Lecture on Normalization

Jun 22, 2024

Lecture on Normalization

What is Normalization?

  • Technique to remove or reduce redundancy in a database table.
  • Redundancy refers to duplicacy of data.
  • If not completely removable, the goal is to reduce it.

Types of Duplicacy

  1. Row Level Duplicacy
  2. Column Level Duplicacy

Row Level Duplicacy

  • Example: Student table with columns SID, S. Name, Age.
    • Values: (1, John, 20), (2, Mike, 21), (1, John, 20)
    • Rows 1 and 3 have exact same values, this is row-level duplicacy.
  • Solution: Use of Primary Key
    • Set SID as the primary key.
    • Primary key properties: Unique + Not Null.
    • Ensures no duplicate or empty SID values, preventing row-level duplicacy.

Column Level Duplicacy

  • Columns: Student ID, Student Name, Course ID, Course Name, Faculty ID, Faculty Name, Salary.
  • No two rows are exactly same (row-level duplicacy removed with primary key).
  • Example: Repeated values in Course ID, Course Name, Faculty ID, Faculty Name, Salary columns.

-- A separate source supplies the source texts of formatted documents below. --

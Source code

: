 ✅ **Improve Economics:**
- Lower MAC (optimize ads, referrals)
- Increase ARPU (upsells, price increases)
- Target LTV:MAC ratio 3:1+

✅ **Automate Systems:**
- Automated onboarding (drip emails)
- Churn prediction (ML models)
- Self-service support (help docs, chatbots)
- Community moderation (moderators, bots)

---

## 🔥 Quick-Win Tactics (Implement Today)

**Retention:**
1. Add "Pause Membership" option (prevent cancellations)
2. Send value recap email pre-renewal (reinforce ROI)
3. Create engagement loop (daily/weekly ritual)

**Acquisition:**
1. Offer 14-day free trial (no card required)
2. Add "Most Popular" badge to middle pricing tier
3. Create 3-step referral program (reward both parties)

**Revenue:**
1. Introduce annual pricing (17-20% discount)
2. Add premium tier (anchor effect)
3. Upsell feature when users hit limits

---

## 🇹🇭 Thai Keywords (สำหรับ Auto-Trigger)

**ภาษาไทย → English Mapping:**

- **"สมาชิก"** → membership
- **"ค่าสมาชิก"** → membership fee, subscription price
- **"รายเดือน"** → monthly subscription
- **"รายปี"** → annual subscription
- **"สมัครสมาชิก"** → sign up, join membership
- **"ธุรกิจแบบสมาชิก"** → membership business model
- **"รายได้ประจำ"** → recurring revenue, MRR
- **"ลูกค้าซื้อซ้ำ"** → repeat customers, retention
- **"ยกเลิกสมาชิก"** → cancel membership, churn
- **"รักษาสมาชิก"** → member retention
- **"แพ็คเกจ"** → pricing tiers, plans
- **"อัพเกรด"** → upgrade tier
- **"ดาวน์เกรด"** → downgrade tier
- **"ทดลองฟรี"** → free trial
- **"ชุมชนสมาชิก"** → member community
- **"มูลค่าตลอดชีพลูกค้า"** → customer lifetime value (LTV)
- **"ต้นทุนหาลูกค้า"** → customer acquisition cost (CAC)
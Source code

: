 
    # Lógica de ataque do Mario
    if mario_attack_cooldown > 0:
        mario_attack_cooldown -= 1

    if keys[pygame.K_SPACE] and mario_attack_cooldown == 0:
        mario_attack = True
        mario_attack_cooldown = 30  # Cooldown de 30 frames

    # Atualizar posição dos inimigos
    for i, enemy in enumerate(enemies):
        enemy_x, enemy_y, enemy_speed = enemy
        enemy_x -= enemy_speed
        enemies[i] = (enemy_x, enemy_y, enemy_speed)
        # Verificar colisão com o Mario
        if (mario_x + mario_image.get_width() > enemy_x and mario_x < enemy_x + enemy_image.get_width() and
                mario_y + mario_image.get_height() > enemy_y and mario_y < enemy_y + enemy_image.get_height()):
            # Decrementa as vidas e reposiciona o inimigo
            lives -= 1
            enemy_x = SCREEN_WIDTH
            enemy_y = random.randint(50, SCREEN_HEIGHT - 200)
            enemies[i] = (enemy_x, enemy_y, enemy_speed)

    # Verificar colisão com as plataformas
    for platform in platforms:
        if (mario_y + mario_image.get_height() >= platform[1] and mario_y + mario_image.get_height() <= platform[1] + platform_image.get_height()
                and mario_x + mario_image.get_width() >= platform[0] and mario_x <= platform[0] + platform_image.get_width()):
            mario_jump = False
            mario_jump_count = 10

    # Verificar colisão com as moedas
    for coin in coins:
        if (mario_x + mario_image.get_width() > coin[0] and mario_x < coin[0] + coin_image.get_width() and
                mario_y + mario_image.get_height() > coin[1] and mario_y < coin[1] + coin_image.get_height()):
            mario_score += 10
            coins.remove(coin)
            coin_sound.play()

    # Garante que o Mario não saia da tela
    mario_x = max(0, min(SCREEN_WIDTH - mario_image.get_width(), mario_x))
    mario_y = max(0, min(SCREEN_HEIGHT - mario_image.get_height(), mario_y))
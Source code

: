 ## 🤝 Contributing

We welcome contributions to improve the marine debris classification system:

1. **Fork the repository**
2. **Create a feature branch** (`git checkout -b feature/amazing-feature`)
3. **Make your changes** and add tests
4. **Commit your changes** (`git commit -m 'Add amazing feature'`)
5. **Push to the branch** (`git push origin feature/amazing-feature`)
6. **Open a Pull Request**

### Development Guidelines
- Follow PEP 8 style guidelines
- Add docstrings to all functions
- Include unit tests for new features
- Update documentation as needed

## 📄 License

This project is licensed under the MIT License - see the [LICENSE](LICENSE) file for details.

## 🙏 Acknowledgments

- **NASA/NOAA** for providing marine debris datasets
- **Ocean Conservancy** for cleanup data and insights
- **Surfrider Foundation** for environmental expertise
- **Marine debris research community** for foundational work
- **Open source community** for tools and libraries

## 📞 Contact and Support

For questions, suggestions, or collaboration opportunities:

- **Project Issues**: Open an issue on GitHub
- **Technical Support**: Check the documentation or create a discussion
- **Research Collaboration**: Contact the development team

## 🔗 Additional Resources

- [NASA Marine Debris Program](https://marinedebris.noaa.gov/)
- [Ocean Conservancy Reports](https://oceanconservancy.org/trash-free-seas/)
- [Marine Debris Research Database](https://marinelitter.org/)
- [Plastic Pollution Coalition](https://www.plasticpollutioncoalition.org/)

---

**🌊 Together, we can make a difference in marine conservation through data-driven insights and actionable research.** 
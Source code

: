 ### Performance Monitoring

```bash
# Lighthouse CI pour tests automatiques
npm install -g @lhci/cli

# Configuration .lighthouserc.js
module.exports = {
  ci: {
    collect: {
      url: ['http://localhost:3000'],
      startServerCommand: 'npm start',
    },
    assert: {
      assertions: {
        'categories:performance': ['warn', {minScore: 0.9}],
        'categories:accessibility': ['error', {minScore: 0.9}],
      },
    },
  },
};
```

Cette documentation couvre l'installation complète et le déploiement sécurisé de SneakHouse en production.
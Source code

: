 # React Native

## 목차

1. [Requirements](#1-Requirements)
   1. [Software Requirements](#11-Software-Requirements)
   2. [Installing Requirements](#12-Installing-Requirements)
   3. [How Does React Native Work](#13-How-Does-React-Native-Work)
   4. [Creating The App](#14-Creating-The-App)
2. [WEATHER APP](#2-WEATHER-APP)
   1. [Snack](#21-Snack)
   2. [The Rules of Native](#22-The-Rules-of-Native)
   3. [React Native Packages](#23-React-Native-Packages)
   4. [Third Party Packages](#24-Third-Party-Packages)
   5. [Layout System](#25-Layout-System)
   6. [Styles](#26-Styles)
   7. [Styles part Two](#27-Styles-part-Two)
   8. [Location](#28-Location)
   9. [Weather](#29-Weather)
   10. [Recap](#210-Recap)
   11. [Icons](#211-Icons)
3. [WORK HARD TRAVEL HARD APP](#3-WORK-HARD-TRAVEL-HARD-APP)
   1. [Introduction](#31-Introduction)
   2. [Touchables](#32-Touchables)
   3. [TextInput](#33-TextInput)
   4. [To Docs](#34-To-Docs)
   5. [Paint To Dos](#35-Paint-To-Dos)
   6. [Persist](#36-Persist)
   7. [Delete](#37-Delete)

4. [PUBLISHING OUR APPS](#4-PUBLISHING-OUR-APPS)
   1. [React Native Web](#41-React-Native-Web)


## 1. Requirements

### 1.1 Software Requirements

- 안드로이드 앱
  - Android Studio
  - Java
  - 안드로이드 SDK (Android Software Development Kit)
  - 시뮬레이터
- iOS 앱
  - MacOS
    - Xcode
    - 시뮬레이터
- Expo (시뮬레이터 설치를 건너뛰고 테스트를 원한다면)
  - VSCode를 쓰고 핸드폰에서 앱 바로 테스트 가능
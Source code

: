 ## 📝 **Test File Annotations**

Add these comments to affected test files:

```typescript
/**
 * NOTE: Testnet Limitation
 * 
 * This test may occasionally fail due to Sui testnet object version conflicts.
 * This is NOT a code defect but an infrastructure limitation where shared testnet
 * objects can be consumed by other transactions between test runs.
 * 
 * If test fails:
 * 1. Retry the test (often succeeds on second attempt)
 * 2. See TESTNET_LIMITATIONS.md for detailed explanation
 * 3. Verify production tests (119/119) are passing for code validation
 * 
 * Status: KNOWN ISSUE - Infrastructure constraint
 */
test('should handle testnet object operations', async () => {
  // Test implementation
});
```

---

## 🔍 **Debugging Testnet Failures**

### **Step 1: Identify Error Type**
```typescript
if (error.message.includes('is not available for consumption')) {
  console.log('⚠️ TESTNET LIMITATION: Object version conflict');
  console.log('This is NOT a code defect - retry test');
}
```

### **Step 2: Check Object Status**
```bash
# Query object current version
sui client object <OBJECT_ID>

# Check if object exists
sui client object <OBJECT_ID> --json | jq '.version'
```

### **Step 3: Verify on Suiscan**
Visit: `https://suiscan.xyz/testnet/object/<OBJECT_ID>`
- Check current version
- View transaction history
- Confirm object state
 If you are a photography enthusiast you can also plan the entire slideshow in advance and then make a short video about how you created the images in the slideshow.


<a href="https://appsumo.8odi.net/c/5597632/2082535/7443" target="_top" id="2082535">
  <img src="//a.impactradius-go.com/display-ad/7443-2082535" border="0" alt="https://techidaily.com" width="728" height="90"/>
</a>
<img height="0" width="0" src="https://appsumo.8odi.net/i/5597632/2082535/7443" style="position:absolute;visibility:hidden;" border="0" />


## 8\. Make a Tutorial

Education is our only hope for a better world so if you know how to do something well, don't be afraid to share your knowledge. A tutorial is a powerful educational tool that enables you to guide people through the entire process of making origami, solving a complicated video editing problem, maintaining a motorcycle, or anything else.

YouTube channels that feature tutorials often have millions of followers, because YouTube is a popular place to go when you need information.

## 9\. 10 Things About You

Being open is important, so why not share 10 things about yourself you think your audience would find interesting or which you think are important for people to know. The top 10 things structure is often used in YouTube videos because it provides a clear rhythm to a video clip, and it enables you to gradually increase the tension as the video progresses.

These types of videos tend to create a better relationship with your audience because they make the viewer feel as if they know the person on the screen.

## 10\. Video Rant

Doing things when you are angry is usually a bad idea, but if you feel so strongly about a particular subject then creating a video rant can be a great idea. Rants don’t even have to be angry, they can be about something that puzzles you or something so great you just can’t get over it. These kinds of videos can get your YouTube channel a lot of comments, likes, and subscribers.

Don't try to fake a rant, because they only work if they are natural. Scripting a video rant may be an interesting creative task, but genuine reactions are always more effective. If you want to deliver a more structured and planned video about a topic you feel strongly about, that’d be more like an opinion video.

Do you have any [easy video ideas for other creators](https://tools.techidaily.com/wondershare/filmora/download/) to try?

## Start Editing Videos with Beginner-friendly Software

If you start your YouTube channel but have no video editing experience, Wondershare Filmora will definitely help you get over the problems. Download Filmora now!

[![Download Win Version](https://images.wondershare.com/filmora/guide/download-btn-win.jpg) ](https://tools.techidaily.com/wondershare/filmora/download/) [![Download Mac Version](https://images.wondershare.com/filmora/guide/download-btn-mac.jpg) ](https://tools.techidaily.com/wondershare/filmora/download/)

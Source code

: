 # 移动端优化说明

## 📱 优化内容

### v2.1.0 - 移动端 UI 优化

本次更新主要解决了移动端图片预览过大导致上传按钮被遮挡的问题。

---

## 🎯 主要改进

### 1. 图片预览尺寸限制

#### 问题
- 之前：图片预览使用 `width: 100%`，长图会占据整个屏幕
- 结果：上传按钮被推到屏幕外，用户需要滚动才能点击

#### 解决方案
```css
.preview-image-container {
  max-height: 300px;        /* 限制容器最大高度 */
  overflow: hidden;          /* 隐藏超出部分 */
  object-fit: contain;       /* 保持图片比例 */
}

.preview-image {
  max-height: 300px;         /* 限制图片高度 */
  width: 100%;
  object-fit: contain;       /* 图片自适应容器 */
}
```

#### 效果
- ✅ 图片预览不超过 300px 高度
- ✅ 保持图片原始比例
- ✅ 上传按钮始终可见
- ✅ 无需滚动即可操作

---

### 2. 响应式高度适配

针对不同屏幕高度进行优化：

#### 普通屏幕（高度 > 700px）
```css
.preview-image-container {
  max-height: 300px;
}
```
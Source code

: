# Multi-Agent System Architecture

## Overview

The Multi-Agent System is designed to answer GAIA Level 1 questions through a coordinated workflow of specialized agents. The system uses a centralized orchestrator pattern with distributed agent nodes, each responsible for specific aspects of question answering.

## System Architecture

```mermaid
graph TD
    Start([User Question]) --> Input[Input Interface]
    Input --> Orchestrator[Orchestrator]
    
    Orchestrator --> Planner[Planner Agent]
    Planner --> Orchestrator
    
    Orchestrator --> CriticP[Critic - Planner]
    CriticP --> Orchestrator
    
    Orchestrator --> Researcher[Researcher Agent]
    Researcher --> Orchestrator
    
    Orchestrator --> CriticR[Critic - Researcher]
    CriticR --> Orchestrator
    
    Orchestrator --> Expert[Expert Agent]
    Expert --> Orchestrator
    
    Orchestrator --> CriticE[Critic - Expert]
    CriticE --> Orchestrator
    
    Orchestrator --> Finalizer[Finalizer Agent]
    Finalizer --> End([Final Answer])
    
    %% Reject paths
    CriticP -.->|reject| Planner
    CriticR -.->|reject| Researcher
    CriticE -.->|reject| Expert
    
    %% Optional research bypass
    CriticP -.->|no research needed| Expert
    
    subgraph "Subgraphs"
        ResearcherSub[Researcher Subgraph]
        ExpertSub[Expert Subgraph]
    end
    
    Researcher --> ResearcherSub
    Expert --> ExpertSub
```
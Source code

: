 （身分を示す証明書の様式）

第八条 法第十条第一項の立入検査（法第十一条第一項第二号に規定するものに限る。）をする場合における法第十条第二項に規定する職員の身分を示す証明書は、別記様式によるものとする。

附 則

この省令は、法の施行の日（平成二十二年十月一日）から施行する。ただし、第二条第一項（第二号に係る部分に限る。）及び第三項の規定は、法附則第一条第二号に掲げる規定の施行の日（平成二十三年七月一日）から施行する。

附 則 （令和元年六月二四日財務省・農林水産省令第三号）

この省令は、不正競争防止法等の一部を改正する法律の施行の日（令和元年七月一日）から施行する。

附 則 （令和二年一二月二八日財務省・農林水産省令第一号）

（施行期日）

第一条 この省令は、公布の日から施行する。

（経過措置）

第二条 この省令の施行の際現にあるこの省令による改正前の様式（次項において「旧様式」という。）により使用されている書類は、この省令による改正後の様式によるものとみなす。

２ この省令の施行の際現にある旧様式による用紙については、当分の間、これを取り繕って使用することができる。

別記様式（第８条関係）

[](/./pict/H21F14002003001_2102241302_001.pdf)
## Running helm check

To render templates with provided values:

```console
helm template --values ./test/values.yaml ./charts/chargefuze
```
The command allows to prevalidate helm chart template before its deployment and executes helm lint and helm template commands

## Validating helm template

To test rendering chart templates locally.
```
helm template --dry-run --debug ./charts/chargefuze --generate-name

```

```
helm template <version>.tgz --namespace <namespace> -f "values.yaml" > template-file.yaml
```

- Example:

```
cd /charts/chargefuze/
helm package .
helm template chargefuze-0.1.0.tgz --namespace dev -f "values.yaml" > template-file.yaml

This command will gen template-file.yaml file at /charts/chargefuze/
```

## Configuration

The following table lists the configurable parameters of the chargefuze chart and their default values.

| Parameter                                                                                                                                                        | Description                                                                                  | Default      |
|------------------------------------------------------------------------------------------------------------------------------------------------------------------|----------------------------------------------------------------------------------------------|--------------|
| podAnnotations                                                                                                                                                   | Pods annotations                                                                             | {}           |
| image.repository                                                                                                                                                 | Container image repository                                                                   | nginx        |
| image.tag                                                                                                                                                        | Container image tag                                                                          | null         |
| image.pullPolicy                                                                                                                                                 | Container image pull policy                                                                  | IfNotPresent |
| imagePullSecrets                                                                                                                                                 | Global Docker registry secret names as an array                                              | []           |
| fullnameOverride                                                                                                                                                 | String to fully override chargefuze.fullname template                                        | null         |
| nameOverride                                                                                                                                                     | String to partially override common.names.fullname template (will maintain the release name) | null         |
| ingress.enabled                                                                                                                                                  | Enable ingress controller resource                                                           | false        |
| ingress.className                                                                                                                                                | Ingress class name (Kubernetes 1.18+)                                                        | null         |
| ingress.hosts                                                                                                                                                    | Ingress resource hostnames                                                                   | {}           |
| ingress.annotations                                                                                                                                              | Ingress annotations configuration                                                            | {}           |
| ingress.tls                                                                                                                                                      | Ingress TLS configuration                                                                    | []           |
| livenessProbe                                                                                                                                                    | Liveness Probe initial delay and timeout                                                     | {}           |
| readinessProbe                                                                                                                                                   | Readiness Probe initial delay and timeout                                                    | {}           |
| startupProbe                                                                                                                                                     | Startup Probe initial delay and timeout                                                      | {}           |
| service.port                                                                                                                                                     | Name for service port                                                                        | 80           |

Problems Caused by Column Level Duplicacy

  1. Insertion Anomaly
    • Difficulty in inserting new courses or faculty data without related student data (due to primary key constraints).
  2. Deletion Anomaly
    • Deleting a student’s data might remove important course and faculty information linked to that student.
  3. Updation Anomaly
    • Updating repeated column data (e.g., faculty salary) is inefficient and inconsistent.

Anomalies Explained

Insertion Anomaly

  • Example: New course added without student data leads to primary key conflict (cannot leave SID empty or insert dummy values).
  • Cannot directly insert new course/faculty data due to dependency on student data.

Deletion Anomaly

  • Example: Deleting student with SID=2 removes all related course and faculty data.
  • Important information could be lost if the deleted student was the only one in that course.

Updation Anomaly

  • Example: Changing salary of Faculty ID F1 repeatedly wherever it appears.
  • If F1’s salary appears 100 times, the update has to execute 100 times.
  • Leads to inefficiency; single change should ideally reflect across database.

Solution: Normalization

  • Dividing table into multiple related tables to eliminate redundancy.
    • Table 1: SID, S.Name
    • Table 2: CID, C.Name
    • Table 3: FID, F.Name, Salary
  • Each table has its own primary key.
  • Solves insertion, deletion, and updation anomalies by isolating redundant data into separate tables.

Conclusion

  • Proper table division according to normalization rules can efficiently remove redundancy.
  • Ensures database integrity and optimizes operations like insertion, deletion, and updation.

Thank you!